# About to Turn On Nardini MS-1440S Lathe for First Time - What Did I Miss?



## chip_slinger (Aug 23, 2017)

Hi all,

I have  a Nardini MS-1440S lathe that has been a long time sitting in my shop and I have never turned it on or run it. It was on its back for about a year after it fell while being delivered. Then it has been sitting in my shop upright for about another year waiting for me to fix it.

I recently finished repairing all of the electronics that were damaged in the control cabinet in the back and feel pretty confident that they are all working correctly.

Looking at the mechanical side, I don't think it was damaged in the fall. I'm going to fill the headstock with oil and lube up the carriage. Besides that, anything I am missing or should check before turning her on and running the spindle?

There was a good bit of oil that has seeped out when it was brought back upright, but I'm assuming that is from seeping out when it was on its back and isn't from a real leak or issue.

Anything else to check?

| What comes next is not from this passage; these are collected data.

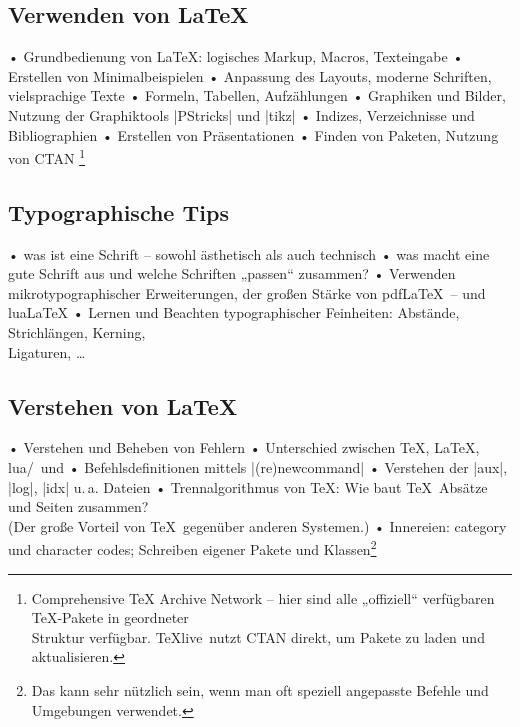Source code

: \documentclass[12pt,ngerman]{scrartcl}
\newcommand{\TeXlive}{\TeX\textsf{live}\xspace}
\begin{document}
\subsection{Verwenden von \LaTeX}
\begin{itemize}
  • Grundbedienung von \LaTeX: logisches Markup, Macros, Texteingabe
  • Erstellen von Minimalbeispielen
  • Anpassung des Layouts, moderne Schriften, vielsprachige Texte
  • Formeln, Tabellen, Aufzählungen
  • Graphiken und Bilder, Nutzung der Graphiktools |PStricks| und |tikz|
  • Indizes, Verzeichnisse und Bibliographien
  • Erstellen von Präsentationen
  • Finden von Paketen, Nutzung von CTAN
\footnote{
  Comprehensive TeX Archive Network – hier sind alle „offiziell“ verfügbaren \TeX-Pakete in geordneter\\ Struktur verfügbar. \TeXlive\ nutzt CTAN direkt, um Pakete zu laden und aktualisieren.}
\end{itemize}

\subsection{Typographische Tips}
\begin{itemize}
  • was ist eine Schrift – sowohl ästhetisch als auch technisch
  • was macht eine gute Schrift aus und welche Schriften „passen“ zusammen?
  • Verwenden mikrotypographischer Erweiterungen, der großen Stärke von pdf\LaTeX\ – und \textsf{lua}\LaTeX
  • Lernen und Beachten typographischer Feinheiten: Abstände, Strichlängen, Kerning,\\ Ligaturen, …
\end{itemize}

\subsection{Verstehen von \LaTeX}
\begin{itemize}
  • Verstehen und Beheben von Fehlern
  • Unterschied zwischen \TeX, \LaTeX, \textsf{lua}/\XeLaTeX\ und \ConTeXt
  • Befehlsdefinitionen mittels |(re)newcommand|
  • Verstehen der |aux|, |log|, |idx| u.\,a. Dateien
  • Trennalgorithmus von \TeX: Wie baut \TeX\ Absätze und Seiten zusammen?\\ (Der große Vorteil von \TeX\ gegenüber anderen Systemen.)
  • Innereien: category und character codes; Schreiben eigener Pakete und Klassen\footnote{Das kann sehr nützlich sein, wenn man oft speziell angepasste Befehle und Umgebungen verwendet.}
\end{itemize}
\end{document}
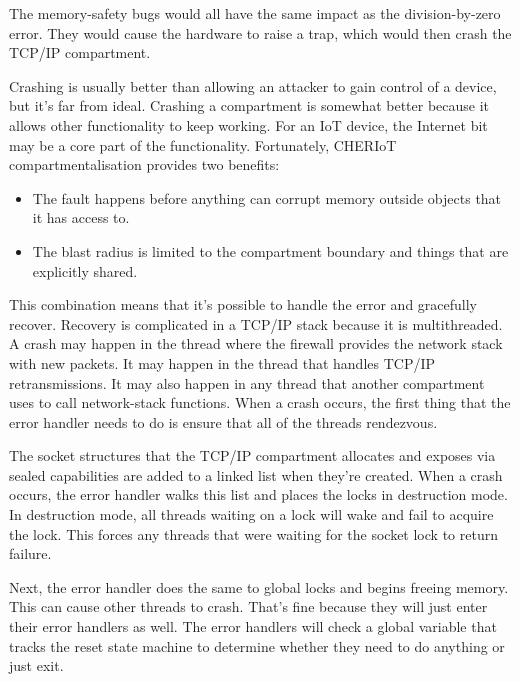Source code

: {The memory-safety bugs would all have the same impact as the division-by-zero error.
They would cause the hardware to raise a trap, which would then crash the TCP/IP compartment.

Crashing is usually better than allowing an attacker to gain control of a device, but it's far from ideal.
Crashing a compartment is somewhat better because it allows other functionality to keep working.
For an IoT device, the Internet bit may be a core part of the functionality.
Fortunately, CHERIoT compartmentalisation provides two benefits:

\begin{itemize}
	\item{The fault happens before anything can corrupt memory outside objects that it has access to.}
	\item{The blast radius is limited to the compartment boundary and things that are explicitly shared.}
\end{itemize}

This combination means that it's possible to handle the error and gracefully recover.
Recovery is complicated in a TCP/IP stack because it is multithreaded.
A crash may happen in the thread where the firewall provides the network stack with new packets.
It may happen in the thread that handles TCP/IP retransmissions.
It may also happen in any thread that another compartment uses to call network-stack functions.
When a crash occurs, the first thing that the error handler needs to do is ensure that all of the threads rendezvous.

The socket structures that the TCP/IP compartment allocates and exposes via sealed capabilities are added to a linked list when they're created.
When a crash occurs, the error handler walks this list and places the locks in destruction mode.
In destruction mode, all threads waiting on a lock will wake and fail to acquire the lock.
This forces any threads that were waiting for the socket lock to return failure.

Next, the error handler does the same to global locks and begins freeing memory.
This can cause other threads to crash.
That's fine because they will just enter their error handlers as well.
The error handlers will check a global variable that tracks the reset state machine to determine whether they need to do anything or just exit.

}
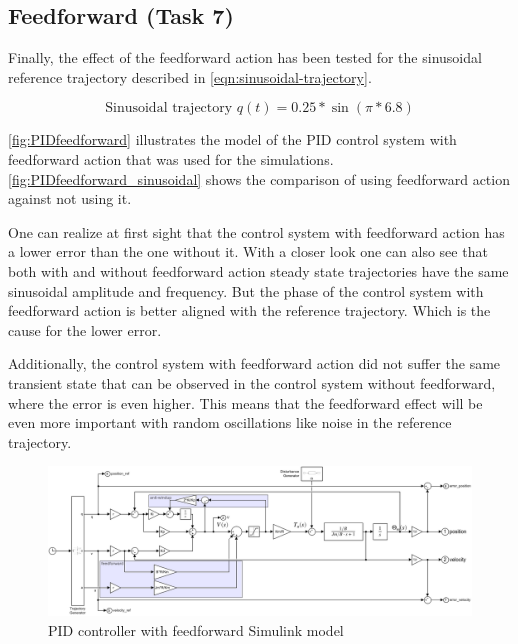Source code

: \clearpage
\subsection{Feedforward (Task 7)}
Finally, the effect of the feedforward action has been tested for the
sinusoidal reference trajectory described in
\autoref{eqn:sinusoidal-trajectory}. 

\begin{equation}
    \text{Sinusoidal trajectory } q(t) = 0.25*\sin\left(\pi*6.8\right)
    \label{eqn:sinusoidal-trajectory}
\end{equation}

\autoref{fig:PIDfeedforward} illustrates the model of the PID control system
with feedforward action that was used for the simulations.
\autoref{fig:PIDfeedforward_sinusoidal} shows the comparison of using
feedforward action against not using it.

One can realize at first sight that the control system with feedforward action
has a lower error than the one without it. With a closer look one can also see
that both with and without feedforward action steady state trajectories have
the same sinusoidal amplitude and frequency. But the phase of the control
system with feedforward action is better aligned with the reference trajectory.
Which is the cause for the lower error.

Additionally, the control system with feedforward action did not
suffer the same transient state that can be observed in the control system
without feedforward, where the error is even higher. This means that the
feedforward effect will be even more important with random oscillations like
noise in the reference trajectory.

\begin{figure}
    \includegraphics[width=\textwidth]{PIDfeedforward.slx.png}
    \caption{PID controller with feedforward Simulink model}
    \label{fig:PIDfeedforward}
\end{figure}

Thanks!


----------



## Bob Korves (Aug 24, 2017)

Turn everything over manually before starting it to make sure things are free to turn.  But you probably knew that.  Have a plan to shut it down immediately and practice that until it is second nature, then have it clearly in your mind as the default if you don't like what is happening.  Have a plan, work the plan.

What could possibly go wrong?    Should be    Try to avoid


----------



## Wreck™Wreck (Aug 24, 2017)

Turn it on and stand back.

We got a brand new Trak mill a few months ago, 23" Y, 60" X and 20" Z, ran the first job on a Saturday. Programmed a bolt pattern 16 X 38" with about 20 1" holes, job all set up and programmed. none of the 4 other machinists watching wanted to press the START button the first time, it worked as planned without drama however.


----------



## Old junk (Aug 24, 2017)

Let er rip.


----------



## chip_slinger (Aug 24, 2017)

Thanks for the replies. I like the idea of moving everything manually before turning it on. I may also half fill the headstock and wait overnight to ensure my theory that it isn't leaking is sound.


----------



## Silverbullet (Aug 25, 2017)

We want smooth running machines here. If it don't work your instructed to crate it up and ship to NJ ill take care of the problem child .  Good luck with her but remember I'll take it when it don't work. Yupp


----------



## chip_slinger (Aug 26, 2017)

Well, she runs! Sorta...

Spindle is fully operational, no issues. Runs very smooth. Question: sight glass showing oil level in headstock goes to empty when the spindle is on and the oil pump is pumping. That's normal, right? Read the sightglass when spindle is off, right?

Now onto the issues. Leadscrew doesn't turn. I can rotate it by hand it so it's not bound, and the shear pins appear intact. The automatic feed is turning and allowing for auto feeds. Just not the leadscrew. Any ideas?


----------



## mikey (Aug 26, 2017)

No standards as far as the oil level. Most lathes are filled so the level is half-full in the sight glass and the level drops when the lathe runs. Best to check your manual.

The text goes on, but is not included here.